Heritage and perception of identity
  • Our perception of the identity is based on our civilizational heritage. In the Arab-Islamic culture, “identity” means to be distinct from others in all concerns. The term takes on three meanings : the personification, the person himself and the external existence (Abu Al-Baqa Al-Kafoui (d. 1094 H), Al-Kulliyat, p. 961, authenticated by Dr. Adnan Darwish and Muhamed Al-Masri, Al-Risala Institution, Beirut, First Edition, 1992.).
  • In the Al-Taarifat, by Al-Jurjani, identity is defined as the absolute truth that enshrines facts amidst its folds like the nucleus that embodies the future tree (Al-Sharif Ali Ben Muhamed Al-Jurjani, Kitabu Al-Taarifat, Dar Al-Kutub Al-Ilmiyah, Beirut, 1995, p. 257.).
  • In the contemporary literature, the term “identity” designates the fact of being the same in all respects, either to oneself or to a similar entity (The Arab Philosophical Encyclopedia, Vol. 1, p. 821, First Edition, Arab Development Institute, Beirut, 1986.). The same definition is given in the modern dictionaries, in which “identity” stands for the absolute essence of an entity, the essence which embodies its intrinsic qualities, distinguishing it from the others. It is also called the “unity of the self.”
  • Whether we adopt the linguistic or modern philosophical acceptation of the term “identity,” the general sense does not change for that matter, as it will always connote the fact of being distinct from others or of being the same in all respects, that is to say to have specific characteristics, values and constituents that distinguish the individual and society from others.

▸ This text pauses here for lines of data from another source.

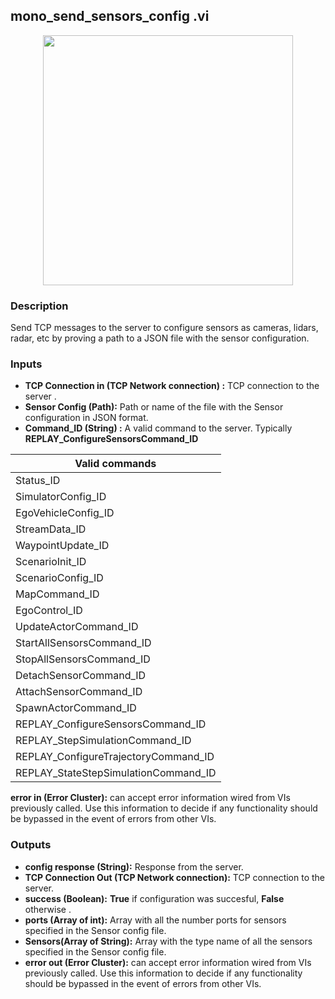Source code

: ## mono_send_sensors_config .vi
<p align="center">
<img src="https://github.com/monoDriveIO/client/blob/lv_client_docs/WikiPhotos/LV_client/sensors/monoDrive_lvlib_mono__send__sensors__configc.png?raw=true" 
width="400"  />
</p>

### Description
Send TCP messages to the server to configure sensors as  cameras, lidars, radar, etc by proving a path to a JSON file with the sensor configuration.

### Inputs

- **TCP Connection in (TCP Network connection) :** TCP connection to the server .
- **Sensor Config (Path):** Path or name of the file with the Sensor configuration in JSON format.
- **Command_ID (String) :** A valid command to the server. Typically **REPLAY_ConfigureSensorsCommand_ID**

| Valid commands  |
| ------------ | 
|Status_ID   |
|SimulatorConfig_ID |
|EgoVehicleConfig_ID |
|StreamData_ID   |
|WaypointUpdate_ID    |
|ScenarioInit_ID  |
|ScenarioConfig_ID   |
|MapCommand_ID  |
|EgoControl_ID  | 
|UpdateActorCommand_ID  | 
|StartAllSensorsCommand_ID   | 
|StopAllSensorsCommand_ID   | 
|DetachSensorCommand_ID   | 
|AttachSensorCommand_ID   |
|SpawnActorCommand_ID   |
|REPLAY_ConfigureSensorsCommand_ID  |
|REPLAY_StepSimulationCommand_ID  |
|REPLAY_ConfigureTrajectoryCommand_ID  |
|REPLAY_StateStepSimulationCommand_ID   | 

**error in (Error Cluster):** can accept error information wired from VIs previously called. Use this information to decide if any functionality should be bypassed in the event of errors from other VIs.


### Outputs

- **config response (String):** Response from the server.
- **TCP Connection Out (TCP Network connection):** TCP connection to the server.
- **success (Boolean):** **True** if configuration was succesful, **False** otherwise .
- **ports (Array of int):** Array with all the number ports for sensors specified in the Sensor config file.
- **Sensors(Array of String):** Array with the type name of all the sensors specified in the Sensor config file.
- **error out (Error Cluster):** can accept error information wired from VIs previously called. Use this information to decide if any functionality should be bypassed in the event of errors from other VIs.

  • In short, the cultural and civilizational identity of a given nation represents the immutable and essential body of general characteristics and traits peculiar to the civilization of a nation,
  • which confer upon the national personality a patina that distinguishes it from the other national personalities (Dr. Muhamed Imara, Al-Hilal magazine, February 1997, Cairo.).
  • But how can the cultural and civilizational identity be safeguarded in the context of a far-reaching globalization, whose leverage stretches out to the entire international community ? More importantly, how can the requirements of national sovereignty tally with those of globalization ?
  • The trend taken by globalization portends an adverse impact on both identity and sovereignty. The Western stance vis-à-vis the identity of peoples is conspicuously contradictory.
  • While, on the one hand, the West takes great pride in its identity, to which it clings staunchly by the way, it refuses, on the other, to recognize the national identities of non-Western peoples, as it feels that globalization might lead to further awareness about cultural and civilizational specificity. In the view of the Western thinkers, in general, this is the thorniest problem with which they are confronted. Their intellectual perplexity vis-à-vis this problem is voiced with incomparable clarity.
Identity, globalization and hegemony
  • In his latest study, not publicized like his former one, Samuel Huntington lays bare the contradiction in which the new superpower is entangled, exposing also the great quandary of the Western elite. In the November and December 1996 issues of “Foreign Affairs,” (Samuel Huntington, The West : Unique, Not Universal, “Foreign Affairs” magazine, Vol. 75, issue 6, Nov./Dec. 1996, pp. 28-46.) he contributed a study, unusually titled: “The West: Unique, not Universal,” in which he distinguished between the concepts of “modernization” and “westernization,” stating that the non-Western peoples could not become an integral part of the Western civilizational texture albeit they consumed Western goods, watched American films, and listened to Western music. He then upheld that the spirit of any civilization lied in its language, religion, values, customs and traditions, indicating that the distinguishing feature of the Western civilization resided in the fact that it was heir of the Greek and Roman civilizations, deeply marked by the Western Christianity and Latin origins of its peoples, in addition to the separation of religion from politics, the rule of the Law, the respect for plurality within the civil society, the systems of representation and the individual freedom.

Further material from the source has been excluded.